Saved data entries:
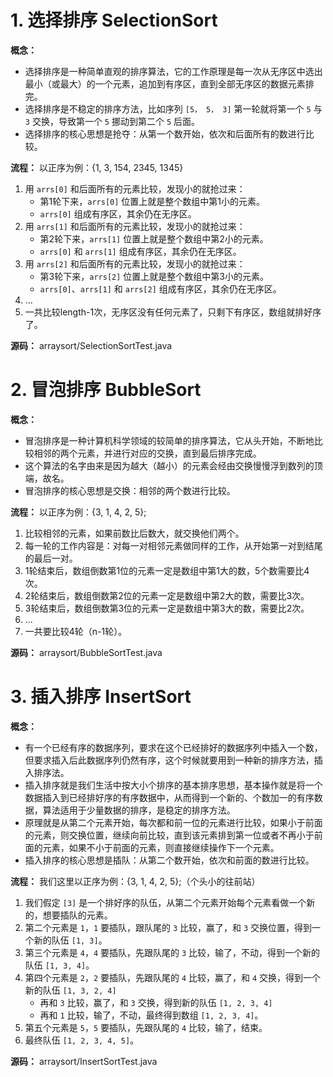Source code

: # 1. 选择排序 SelectionSort

**概念：** 
- 选择排序是一种简单直观的排序算法，它的工作原理是每一次从无序区中选出最小（或最大）的一个元素，追加到有序区，直到全部无序区的数据元素排完。
- 选择排序是不稳定的排序方法，比如序列 `[5， 5， 3]` 第一轮就将第一个 `5` 与 `3` 交换，导致第一个 `5` 挪动到第二个 `5` 后面。
- 选择排序的核心思想是抢夺：从第一个数开始，依次和后面所有的数进行比较。

**流程：** 以正序为例：{1, 3, 154, 2345, 1345}
1. 用 `arrs[0]` 和后面所有的元素比较，发现小的就抢过来：
    - 第1轮下来，`arrs[0]` 位置上就是整个数组中第1小的元素。
    - `arrs[0]` 组成有序区，其余仍在无序区。
2. 用 `arrs[1]` 和后面所有的元素比较，发现小的就抢过来：
    - 第2轮下来，`arrs[1]` 位置上就是整个数组中第2小的元素。
    - `arrs[0]` 和 `arrs[1]` 组成有序区，其余仍在无序区。
3. 用 `arrs[2]` 和后面所有的元素比较，发现小的就抢过来：
    - 第3轮下来，`arrs[2]` 位置上就是整个数组中第3小的元素。
    - `arrs[0]`、`arrs[1]` 和 `arrs[2]` 组成有序区，其余仍在无序区。
4. ...
5. 一共比较length-1次，无序区没有任何元素了，只剩下有序区，数组就排好序了。

**源码：** arraysort/SelectionSortTest.java

# 2. 冒泡排序 BubbleSort

**概念：** 
- 冒泡排序是一种计算机科学领域的较简单的排序算法，它从头开始，不断地比较相邻的两个元素，并进行对应的交换，直到最后排序完成。
- 这个算法的名字由来是因为越大（越小）的元素会经由交换慢慢浮到数列的顶端，故名。
- 冒泡排序的核心思想是交换：相邻的两个数进行比较。

**流程：** 以正序为例：{3, 1, 4, 2, 5};
1. 比较相邻的元素，如果前数比后数大，就交换他们两个。
2. 每一轮的工作内容是：对每一对相邻元素做同样的工作，从开始第一对到结尾的最后一对。
3. 1轮结束后，数组倒数第1位的元素一定是数组中第1大的数，5个数需要比4次。
4. 2轮结束后，数组倒数第2位的元素一定是数组中第2大的数，需要比3次。
5. 3轮结束后，数组倒数第3位的元素一定是数组中第3大的数，需要比2次。
6. ...
7. 一共要比较4轮（n-1轮）。

**源码：** arraysort/BubbleSortTest.java

# 3. 插入排序 InsertSort

**概念：** 
- 有一个已经有序的数据序列，要求在这个已经排好的数据序列中插入一个数，但要求插入后此数据序列仍然有序，这个时候就要用到一种新的排序方法，插入排序法。
- 插入排序就是我们生活中按大小个排序的基本排序思想，基本操作就是将一个数据插入到已经排好序的有序数据中，从而得到一个新的、个数加一的有序数据，算法适用于少量数据的排序，是稳定的排序方法。
- 原理就是从第二个元素开始，每次都和前一位的元素进行比较，如果小于前面的元素，则交换位置，继续向前比较，直到该元素排到第一位或者不再小于前面的元素，如果不小于前面的元素，则直接继续操作下一个元素。
- 插入排序的核心思想是插队：从第二个数开始，依次和前面的数进行比较。

**流程：** 我们这里以正序为例：{3, 1, 4, 2, 5};（个头小的往前站）
1. 我们假定 `[3]` 是一个排好序的队伍，从第二个元素开始每个元素看做一个新的，想要插队的元素。
2. 第二个元素是 `1`，`1` 要插队，跟队尾的 `3` 比较，赢了，和 `3` 交换位置，得到一个新的队伍 `[1, 3]`。
3. 第三个元素是 `4`，`4` 要插队，先跟队尾的 `3` 比较，输了，不动，得到一个新的队伍 `[1, 3, 4]`。
4. 第四个元素是 `2`，`2` 要插队，先跟队尾的 `4` 比较，赢了，和 `4` 交换，得到一个新的队伍 `[1, 3, 2, 4]`
    - 再和 `3` 比较，赢了，和 `3` 交换，得到新的队伍 `[1, 2, 3, 4]`
    - 再和 `1` 比较，输了，不动，最终得到数组 `[1, 2, 3, 4]`。
5. 第五个元素是 `5`，`5` 要插队，先跟队尾的 `4` 比较，输了，结束。
6. 最终队伍 `[1, 2, 3, 4, 5]`。

**源码：** arraysort/InsertSortTest.java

■ **PROBLEM TO WORK ON**: Look over the records above and filter for each line with the word "得到一个新的队伍".

■ **SOLUTION**:
2. 第二个元素是 `1`，`1` 要插队，跟队尾的 `3` 比较，赢了，和 `3` 交换位置，得到一个新的队伍 `[1, 3]`。
3. 第三个元素是 `4`，`4` 要插队，先跟队尾的 `3` 比较，输了，不动，得到一个新的队伍 `[1, 3, 4]`。
4. 第四个元素是 `2`，`2` 要插队，先跟队尾的 `4` 比较，赢了，和 `4` 交换，得到一个新的队伍 `[1, 3, 2, 4]`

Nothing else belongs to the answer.